Civan delikanlılarımızın hakları yenilmiş; ya örgütün kıskacına alınmış ya da hayatları berbat edilmiş!

FETÖ’nün PKK stratejisiyle binlerce şehit verilmiş, bebelerimiz yetim kalmış ve hanım kızlarımız acılar içinde bırakılmış!...

Analar evlatsız, evlatlar babasız ve anasız…

Bölücülük, ayrılıkçı terör; kendinden olmayana baskı ve zulümde engel tanımıyor…

Direnen kim?

Sadece Milliyetçi- Ülkücü Hareket ve onun muhterem lideri…

“Pensilvanya papazı, okyanus ötesi ajanı ve haşhaşileri” çok geçmeden hedefini ona ve MHP’ye yöneltiyor!...

Ne gam! Başımızdaki lider, yumruğunu sadece masaya değil meselelerin üzerine vuruyor!

Direniyor!... Türkiye adına, Türk milleti adına kutlu bir savaş veriyor!

***

Ve o meşum gece…

Bir tek o ayakta, bir tek o direnişte… Bütün ışıkları yanıyor partinin… MHP’nin genel başkanlık makamından parlayan ışık bütün Türkiye’yi aydınlatıyor! Bir tek ona güveniyor Türkiye ve bir tek ona inanıyor gönlünde vatan sevdası olanlar…

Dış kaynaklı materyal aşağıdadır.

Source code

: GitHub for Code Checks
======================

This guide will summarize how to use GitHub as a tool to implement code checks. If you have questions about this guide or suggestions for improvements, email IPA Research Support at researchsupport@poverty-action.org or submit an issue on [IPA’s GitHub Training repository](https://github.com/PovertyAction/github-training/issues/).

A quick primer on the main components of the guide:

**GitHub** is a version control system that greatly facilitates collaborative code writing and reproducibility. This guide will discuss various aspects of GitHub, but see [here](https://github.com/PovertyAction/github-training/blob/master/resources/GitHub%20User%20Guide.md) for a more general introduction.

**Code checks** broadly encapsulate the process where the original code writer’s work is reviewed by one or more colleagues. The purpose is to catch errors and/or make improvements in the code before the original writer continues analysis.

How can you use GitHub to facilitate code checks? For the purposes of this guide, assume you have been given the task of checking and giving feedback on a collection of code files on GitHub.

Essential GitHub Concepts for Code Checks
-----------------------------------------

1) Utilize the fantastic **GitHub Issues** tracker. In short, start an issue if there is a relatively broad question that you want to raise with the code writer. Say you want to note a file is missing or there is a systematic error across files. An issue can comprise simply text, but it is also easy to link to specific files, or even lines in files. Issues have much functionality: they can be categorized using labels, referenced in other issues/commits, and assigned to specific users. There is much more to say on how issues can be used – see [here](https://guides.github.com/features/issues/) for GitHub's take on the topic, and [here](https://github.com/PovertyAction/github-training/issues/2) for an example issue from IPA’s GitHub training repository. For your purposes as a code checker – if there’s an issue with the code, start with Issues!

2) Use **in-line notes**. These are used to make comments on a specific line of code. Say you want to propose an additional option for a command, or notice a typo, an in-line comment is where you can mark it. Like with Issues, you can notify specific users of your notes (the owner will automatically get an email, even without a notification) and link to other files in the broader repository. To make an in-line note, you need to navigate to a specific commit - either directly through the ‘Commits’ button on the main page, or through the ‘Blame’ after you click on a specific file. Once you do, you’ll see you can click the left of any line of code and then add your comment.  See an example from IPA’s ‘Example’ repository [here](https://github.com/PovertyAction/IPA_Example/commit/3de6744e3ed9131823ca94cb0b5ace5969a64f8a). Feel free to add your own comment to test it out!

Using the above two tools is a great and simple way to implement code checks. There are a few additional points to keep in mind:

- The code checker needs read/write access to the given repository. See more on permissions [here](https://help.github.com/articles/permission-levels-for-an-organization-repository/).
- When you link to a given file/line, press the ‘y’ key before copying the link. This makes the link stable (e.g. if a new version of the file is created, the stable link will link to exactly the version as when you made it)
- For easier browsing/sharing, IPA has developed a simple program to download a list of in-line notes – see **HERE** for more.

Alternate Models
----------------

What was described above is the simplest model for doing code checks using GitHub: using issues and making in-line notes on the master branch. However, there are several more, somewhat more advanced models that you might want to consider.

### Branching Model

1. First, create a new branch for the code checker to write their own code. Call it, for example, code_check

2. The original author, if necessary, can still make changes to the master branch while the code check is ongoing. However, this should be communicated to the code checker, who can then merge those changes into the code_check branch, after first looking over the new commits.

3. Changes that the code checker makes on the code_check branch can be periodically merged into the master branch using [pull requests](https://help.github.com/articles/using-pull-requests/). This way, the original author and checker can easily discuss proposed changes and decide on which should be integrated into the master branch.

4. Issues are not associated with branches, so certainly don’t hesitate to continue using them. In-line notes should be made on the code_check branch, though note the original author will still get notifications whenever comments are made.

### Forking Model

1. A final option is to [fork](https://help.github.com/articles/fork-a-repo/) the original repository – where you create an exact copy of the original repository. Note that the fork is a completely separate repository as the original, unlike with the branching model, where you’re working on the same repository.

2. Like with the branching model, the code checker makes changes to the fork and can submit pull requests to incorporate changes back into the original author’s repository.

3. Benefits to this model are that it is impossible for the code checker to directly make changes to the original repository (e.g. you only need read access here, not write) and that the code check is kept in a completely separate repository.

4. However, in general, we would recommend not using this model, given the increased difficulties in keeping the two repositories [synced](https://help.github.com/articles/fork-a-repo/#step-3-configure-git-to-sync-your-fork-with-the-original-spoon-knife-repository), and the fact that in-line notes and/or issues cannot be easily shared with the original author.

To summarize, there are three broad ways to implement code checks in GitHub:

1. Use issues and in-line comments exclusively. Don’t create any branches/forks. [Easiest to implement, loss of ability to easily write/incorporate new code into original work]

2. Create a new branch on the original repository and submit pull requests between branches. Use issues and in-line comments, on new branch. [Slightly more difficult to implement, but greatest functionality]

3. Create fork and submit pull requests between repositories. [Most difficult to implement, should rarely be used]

Çünkü “güven kaynağı” dır o… Çünkü inanç ve iman timsalidir.

Onun iradesi ile Türk devleti ve milleti “akrebin kıskacından alınmış, örümceğin ağı paramparça edilmiştir.”

O gün verilen şehitlerimizin ruhu, gazilerimizin taarruzu ve milletimizin haykırışından sonra hiçbir şey eskisi gibi olmamıştır.

***

Türkiye’yi çağlar ötesinden alıp geleceğe taşıyan muhteşem Cumhur İttifakı buluşması yine onun “önce ülkem ve milletim” iradesiyle hayata geçmiştir.

O günden bugüne, hatta öncesinden bu günlere… Kaç taarruza, kaç komploya, kaç ekonomik saldırıya ve kaç ambargoya karşı koyuyor biz sayamadık. Buyurun siz sayın!

***

Sınırlarımız ötesinde ve dâhilde onlarca operasyon, harekât ve savaş veriyoruz bu irade sayesinde… Hepsi de zaferlerle…

Çelikten gövdeli Zümrüdüankalar uçuyor göklerimizde, Tulpar şaha kalkıyor Anadolu yaylasından Isık Göl’e, oradan Yakut iline koşuyor, Çin sınırına dayanıyor sonra, kıvılcımlar çıkıyor toynaklarından…

Durmuyor, durmak nedir bilmiyor “bir kere yükselen bayrak...” Dalgalandıkça Karabağ’da uran uran naraları atıyor… Suriye’de Türkmen hilali lemaat ediyor, Mavi Vatan’da, Kıbrıs’ta ve Balkanlar’da Türk yıldızı parladıkça parlıyor…

Hungary’de Macar yaylalarında “Hun gari” diyor bir Yörük Türkmen, Hungary!… Tuna’da alınan abdestlerin namazları Buhara’da kılınıyor…

Kosova’dan, Üsküp’ten, Deliorman’dan, “ah Kırım, ah Güney Azerbaycan, ah Doğu Türkistan” diye yükselen dualara Özbek, Türkmen, Kırgız, Kazak, Gagavuz, Tatar ve Yamut amin diyor, amin!…

Afrin’de yeni doğan balalara Mustafa Kemal, Alparslan ve Devlet adları veriliyor…

***

Fakat uyumuyor, yezit! Lakin boş durmuyor hain!...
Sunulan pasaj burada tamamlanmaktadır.